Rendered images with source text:
■ ■ ■ ■

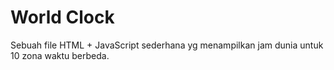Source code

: # World Clock
Sebuah file HTML + JavaScript sederhana yg menampilkan jam dunia untuk 10 zona waktu berbeda.
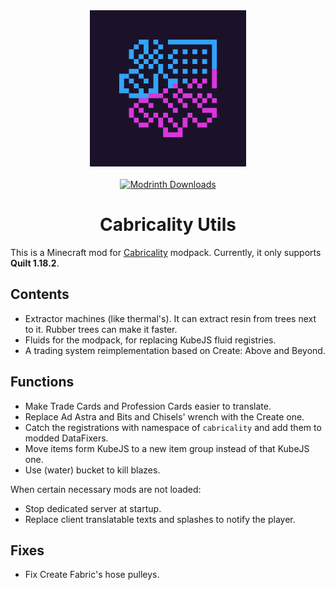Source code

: <div align="center">
  <img src="https://github.com/DM-Earth/Cabricality-Utils/blob/1.18-quilt/icon.png?raw=true" width = 250 alt="Cabricality Utils">
</div>

<div align="center">
  <br>
  <a href="https://modrinth.com/mod/cabricality-utils" title="Modrinth">
    <img src="https://img.shields.io/modrinth/dt/cabricality-utils?label=Downloads&style=for-the-badge&labelColor=1b122a&color=blueviolet" height = 35 alt="Modrinth Downloads">
  </a>
</div>

<h1 align="center"> Cabricality Utils </h1>

This is a Minecraft mod for [Cabricality](https://github.com/DM-Earth/Cabricality) modpack. Currently, it only supports **Quilt 1.18.2**.

## Contents

- Extractor machines (like thermal's). It can extract resin from trees next to it. Rubber trees can make it faster.
- Fluids for the modpack, for replacing KubeJS fluid registries.
- A trading system reimplementation based on Create: Above and Beyond.

## Functions

- Make Trade Cards and Profession Cards easier to translate.
- Replace Ad Astra and Bits and Chisels' wrench with the Create one.
- Catch the registrations with namespace of `cabricality` and add them to modded DataFixers.
- Move items form KubeJS to a new item group instead of that KubeJS one.
- Use (water) bucket to kill blazes.

When certain necessary mods are not loaded:

- Stop dedicated server at startup.
- Replace client translatable texts and splashes to notify the player.

## Fixes

- Fix Create Fabric's hose pulleys.
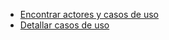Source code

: 
* [Encontrar actores y casos de uso](EncontrarActoresYCasosDeUso.md)
* [Detallar casos de uso](CasosDeUsoDetallados/DetallarCasosDeUso.md)
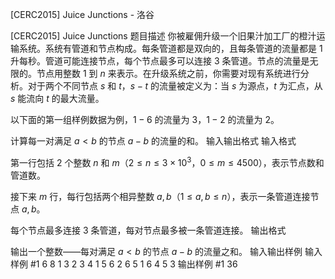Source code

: 



[CERC2015] Juice Junctions - 洛谷














[CERC2015] Juice Junctions
题目描述
你被雇佣升级一个旧果汁加工厂的橙汁运输系统。系统有管道和节点构成。每条管道都是双向的，且每条管道的流量都是 $1$ 升每秒。管道可能连接节点，每个节点最多可以连接 $3$ 条管道。节点的流量是无限的。节点用整数 $1$ 到 $n$ 来表示。在升级系统之前，你需要对现有系统进行分析。对于两个不同节点 $s$ 和 $t$，$s-t$ 的流量被定义为：当 $s$ 为源点，$t$ 为汇点，从 $s$ 能流向 $t$ 的最大流量。

以下面的第一组样例数据为例，$1-6$ 的流量为 $3$，$1-2$ 的流量为 $2$。

计算每一对满足 $a<b$ 的节点 $a-b$ 的流量的和。
输入输出格式
输入格式

第一行包括 $2$ 个整数 $n$ 和 $m$（$2\leq n\leq 3\times 10^3$，$0\leq m\leq 4500$），表示节点数和管道数。

接下来 $m$ 行，每行包括两个相异整数 $a,b$（$1\leq a,b\leq n$），表示一条管道连接节点 $a,b$。

每个节点最多连接 $3$ 条管道，每对节点最多被一条管道连接。
输出格式

输出一个整数——每对满足 $a<b$ 的节点 $a-b$ 的流量之和。
输入输出样例
输入样例 #1
6 8
1 3
2 3
4 1
5 6
2 6
5 1
6 4
5 3
输出样例 #1
36






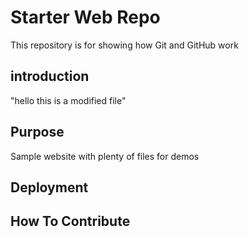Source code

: # Starter Web Repo

This repository is for showing how Git and GitHub work

## introduction

"hello this is a modified file"
## Purpose

Sample website with plenty of files for demos

## Deployment

## How To Contribute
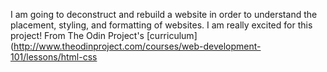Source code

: I am going to deconstruct and rebuild a website in order to understand the placement, styling, and formatting of websites.
I am really excited for this project!
From The Odin Project's [curriculum](http://www.theodinproject.com/courses/web-development-101/lessons/html-css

■ ■ ■ ■

In your copy of the records above, include no pictures and match every line exactly.

Source code

: # World Clock
Sebuah file HTML + JavaScript sederhana yg menampilkan jam dunia untuk 10 zona waktu berbeda.
Source code

: <div align="center">
  <img src="https://github.com/DM-Earth/Cabricality-Utils/blob/1.18-quilt/icon.png?raw=true" width = 250 alt="Cabricality Utils">
</div>

<div align="center">
  <br>
  <a href="https://modrinth.com/mod/cabricality-utils" title="Modrinth">
    <img src="https://img.shields.io/modrinth/dt/cabricality-utils?label=Downloads&style=for-the-badge&labelColor=1b122a&color=blueviolet" height = 35 alt="Modrinth Downloads">
  </a>
</div>

<h1 align="center"> Cabricality Utils </h1>

This is a Minecraft mod for [Cabricality](https://github.com/DM-Earth/Cabricality) modpack. Currently, it only supports **Quilt 1.18.2**.

## Contents

- Extractor machines (like thermal's). It can extract resin from trees next to it. Rubber trees can make it faster.
- Fluids for the modpack, for replacing KubeJS fluid registries.
- A trading system reimplementation based on Create: Above and Beyond.

## Functions

- Make Trade Cards and Profession Cards easier to translate.
- Replace Ad Astra and Bits and Chisels' wrench with the Create one.
- Catch the registrations with namespace of `cabricality` and add them to modded DataFixers.
- Move items form KubeJS to a new item group instead of that KubeJS one.
- Use (water) bucket to kill blazes.

When certain necessary mods are not loaded:

- Stop dedicated server at startup.
- Replace client translatable texts and splashes to notify the player.

## Fixes

- Fix Create Fabric's hose pulleys.
Source code

: 
* [Encontrar actores y casos de uso](EncontrarActoresYCasosDeUso.md)
* [Detallar casos de uso](CasosDeUsoDetallados/DetallarCasosDeUso.md)
Source code

: 



[CERC2015] Juice Junctions - 洛谷














[CERC2015] Juice Junctions
题目描述
你被雇佣升级一个旧果汁加工厂的橙汁运输系统。系统有管道和节点构成。每条管道都是双向的，且每条管道的流量都是 $1$ 升每秒。管道可能连接节点，每个节点最多可以连接 $3$ 条管道。节点的流量是无限的。节点用整数 $1$ 到 $n$ 来表示。在升级系统之前，你需要对现有系统进行分析。对于两个不同节点 $s$ 和 $t$，$s-t$ 的流量被定义为：当 $s$ 为源点，$t$ 为汇点，从 $s$ 能流向 $t$ 的最大流量。

以下面的第一组样例数据为例，$1-6$ 的流量为 $3$，$1-2$ 的流量为 $2$。

计算每一对满足 $a<b$ 的节点 $a-b$ 的流量的和。
输入输出格式
输入格式

第一行包括 $2$ 个整数 $n$ 和 $m$（$2\leq n\leq 3\times 10^3$，$0\leq m\leq 4500$），表示节点数和管道数。

接下来 $m$ 行，每行包括两个相异整数 $a,b$（$1\leq a,b\leq n$），表示一条管道连接节点 $a,b$。

每个节点最多连接 $3$ 条管道，每对节点最多被一条管道连接。
输出格式

输出一个整数——每对满足 $a<b$ 的节点 $a-b$ 的流量之和。
输入输出样例
输入样例 #1
6 8
1 3
2 3
4 1
5 6
2 6
5 1
6 4
5 3
输出样例 #1
36






Source code

: # Starter Web Repo

This repository is for showing how Git and GitHub work

## introduction

"hello this is a modified file"
## Purpose

Sample website with plenty of files for demos

## Deployment

## How To Contribute
Source code

: I am going to deconstruct and rebuild a website in order to understand the placement, styling, and formatting of websites.
I am really excited for this project!
From The Odin Project's [curriculum](http://www.theodinproject.com/courses/web-development-101/lessons/html-css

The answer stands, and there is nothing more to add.